EXERCISE BRIEF
From the data below, copy out every line in which the word "clone" occurs.

________________________

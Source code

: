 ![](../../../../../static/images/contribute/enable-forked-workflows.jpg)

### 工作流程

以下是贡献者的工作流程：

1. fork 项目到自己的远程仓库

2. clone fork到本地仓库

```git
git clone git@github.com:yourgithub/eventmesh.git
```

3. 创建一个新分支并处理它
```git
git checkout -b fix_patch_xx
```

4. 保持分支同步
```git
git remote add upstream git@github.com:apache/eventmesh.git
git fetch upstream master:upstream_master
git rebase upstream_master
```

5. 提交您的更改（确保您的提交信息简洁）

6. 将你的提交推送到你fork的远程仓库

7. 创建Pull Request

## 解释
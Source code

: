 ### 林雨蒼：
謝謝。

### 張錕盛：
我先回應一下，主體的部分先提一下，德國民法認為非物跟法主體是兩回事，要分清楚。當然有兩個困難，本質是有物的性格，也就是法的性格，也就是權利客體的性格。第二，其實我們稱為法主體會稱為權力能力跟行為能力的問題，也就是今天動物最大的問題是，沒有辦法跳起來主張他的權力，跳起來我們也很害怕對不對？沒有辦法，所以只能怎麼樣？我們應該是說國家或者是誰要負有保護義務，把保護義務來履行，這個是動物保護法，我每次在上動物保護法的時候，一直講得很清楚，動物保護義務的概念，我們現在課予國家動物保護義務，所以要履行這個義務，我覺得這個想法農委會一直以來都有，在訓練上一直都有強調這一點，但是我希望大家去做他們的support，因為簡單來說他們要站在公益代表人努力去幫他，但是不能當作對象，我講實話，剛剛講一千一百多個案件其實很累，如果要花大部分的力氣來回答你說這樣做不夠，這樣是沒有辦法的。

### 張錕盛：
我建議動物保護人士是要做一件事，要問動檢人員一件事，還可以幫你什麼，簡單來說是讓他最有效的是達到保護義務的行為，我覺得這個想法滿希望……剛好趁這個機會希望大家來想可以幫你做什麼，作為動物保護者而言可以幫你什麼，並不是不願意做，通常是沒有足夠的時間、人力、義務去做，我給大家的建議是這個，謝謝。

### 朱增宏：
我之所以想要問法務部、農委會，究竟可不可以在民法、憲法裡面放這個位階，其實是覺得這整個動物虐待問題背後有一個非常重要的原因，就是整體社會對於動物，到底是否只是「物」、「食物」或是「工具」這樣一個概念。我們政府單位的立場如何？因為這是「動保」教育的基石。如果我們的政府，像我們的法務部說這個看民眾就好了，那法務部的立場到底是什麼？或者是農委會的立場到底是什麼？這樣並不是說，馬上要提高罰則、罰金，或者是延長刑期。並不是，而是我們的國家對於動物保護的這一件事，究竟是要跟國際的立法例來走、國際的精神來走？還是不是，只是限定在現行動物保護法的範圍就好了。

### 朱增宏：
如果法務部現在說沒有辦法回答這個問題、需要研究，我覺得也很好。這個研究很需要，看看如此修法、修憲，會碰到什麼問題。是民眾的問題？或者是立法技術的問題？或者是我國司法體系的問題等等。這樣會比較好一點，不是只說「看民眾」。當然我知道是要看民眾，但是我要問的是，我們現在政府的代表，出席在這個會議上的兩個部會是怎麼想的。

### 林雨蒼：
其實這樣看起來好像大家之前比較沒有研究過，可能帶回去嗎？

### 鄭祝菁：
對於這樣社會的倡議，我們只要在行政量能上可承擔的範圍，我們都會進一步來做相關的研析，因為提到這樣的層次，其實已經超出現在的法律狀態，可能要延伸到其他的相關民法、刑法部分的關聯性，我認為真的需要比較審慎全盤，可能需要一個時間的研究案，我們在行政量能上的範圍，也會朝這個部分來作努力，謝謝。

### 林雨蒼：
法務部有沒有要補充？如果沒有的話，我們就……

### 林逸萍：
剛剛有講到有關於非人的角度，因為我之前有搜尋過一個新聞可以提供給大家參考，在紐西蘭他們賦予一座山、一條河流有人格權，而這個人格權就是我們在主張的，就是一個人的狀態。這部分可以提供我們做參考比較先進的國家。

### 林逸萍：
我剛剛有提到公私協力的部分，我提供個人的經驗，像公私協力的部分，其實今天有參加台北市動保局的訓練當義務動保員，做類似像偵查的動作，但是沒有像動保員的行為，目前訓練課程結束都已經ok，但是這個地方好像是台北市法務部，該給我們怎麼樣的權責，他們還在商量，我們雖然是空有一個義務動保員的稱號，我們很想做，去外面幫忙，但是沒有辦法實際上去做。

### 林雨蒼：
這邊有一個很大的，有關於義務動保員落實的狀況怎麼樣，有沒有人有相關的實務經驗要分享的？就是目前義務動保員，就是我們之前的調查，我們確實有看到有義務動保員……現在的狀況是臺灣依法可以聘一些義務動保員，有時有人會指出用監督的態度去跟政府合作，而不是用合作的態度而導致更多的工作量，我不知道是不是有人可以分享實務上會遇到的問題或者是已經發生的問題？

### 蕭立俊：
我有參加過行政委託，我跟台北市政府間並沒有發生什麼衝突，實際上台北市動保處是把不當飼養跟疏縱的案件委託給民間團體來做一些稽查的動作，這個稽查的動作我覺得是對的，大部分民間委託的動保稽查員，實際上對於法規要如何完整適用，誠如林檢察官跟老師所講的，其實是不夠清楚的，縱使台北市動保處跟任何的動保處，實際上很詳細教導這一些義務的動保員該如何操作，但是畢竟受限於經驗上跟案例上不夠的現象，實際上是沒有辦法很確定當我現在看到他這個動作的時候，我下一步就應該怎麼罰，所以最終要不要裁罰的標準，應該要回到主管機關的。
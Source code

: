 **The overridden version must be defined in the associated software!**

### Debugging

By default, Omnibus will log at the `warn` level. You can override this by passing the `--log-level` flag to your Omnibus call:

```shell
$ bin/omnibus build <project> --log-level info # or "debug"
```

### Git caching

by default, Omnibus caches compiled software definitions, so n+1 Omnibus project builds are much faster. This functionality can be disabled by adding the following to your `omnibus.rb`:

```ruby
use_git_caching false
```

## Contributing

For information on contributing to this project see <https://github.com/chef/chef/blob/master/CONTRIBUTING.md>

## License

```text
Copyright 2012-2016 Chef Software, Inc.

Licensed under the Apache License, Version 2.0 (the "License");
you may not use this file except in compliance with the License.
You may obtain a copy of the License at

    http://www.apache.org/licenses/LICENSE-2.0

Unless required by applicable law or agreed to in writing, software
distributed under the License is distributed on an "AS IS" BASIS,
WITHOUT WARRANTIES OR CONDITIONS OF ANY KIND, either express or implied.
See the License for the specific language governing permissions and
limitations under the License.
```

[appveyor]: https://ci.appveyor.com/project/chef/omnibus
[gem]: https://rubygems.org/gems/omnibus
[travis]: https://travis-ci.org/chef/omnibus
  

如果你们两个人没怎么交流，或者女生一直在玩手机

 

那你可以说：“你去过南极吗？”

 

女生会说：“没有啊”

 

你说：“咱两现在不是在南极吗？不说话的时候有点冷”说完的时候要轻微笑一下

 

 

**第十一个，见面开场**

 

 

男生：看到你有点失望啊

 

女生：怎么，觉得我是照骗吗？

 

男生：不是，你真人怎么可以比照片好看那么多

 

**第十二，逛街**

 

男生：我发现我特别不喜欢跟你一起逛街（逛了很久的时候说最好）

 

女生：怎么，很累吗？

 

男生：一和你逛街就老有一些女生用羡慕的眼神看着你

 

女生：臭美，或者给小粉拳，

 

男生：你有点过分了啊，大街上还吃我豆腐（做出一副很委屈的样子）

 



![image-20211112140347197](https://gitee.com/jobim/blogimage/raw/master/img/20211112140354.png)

________________________

EXPECTED ANSWER
2. clone fork到本地仓库
git clone git@github.com:yourgithub/eventmesh.git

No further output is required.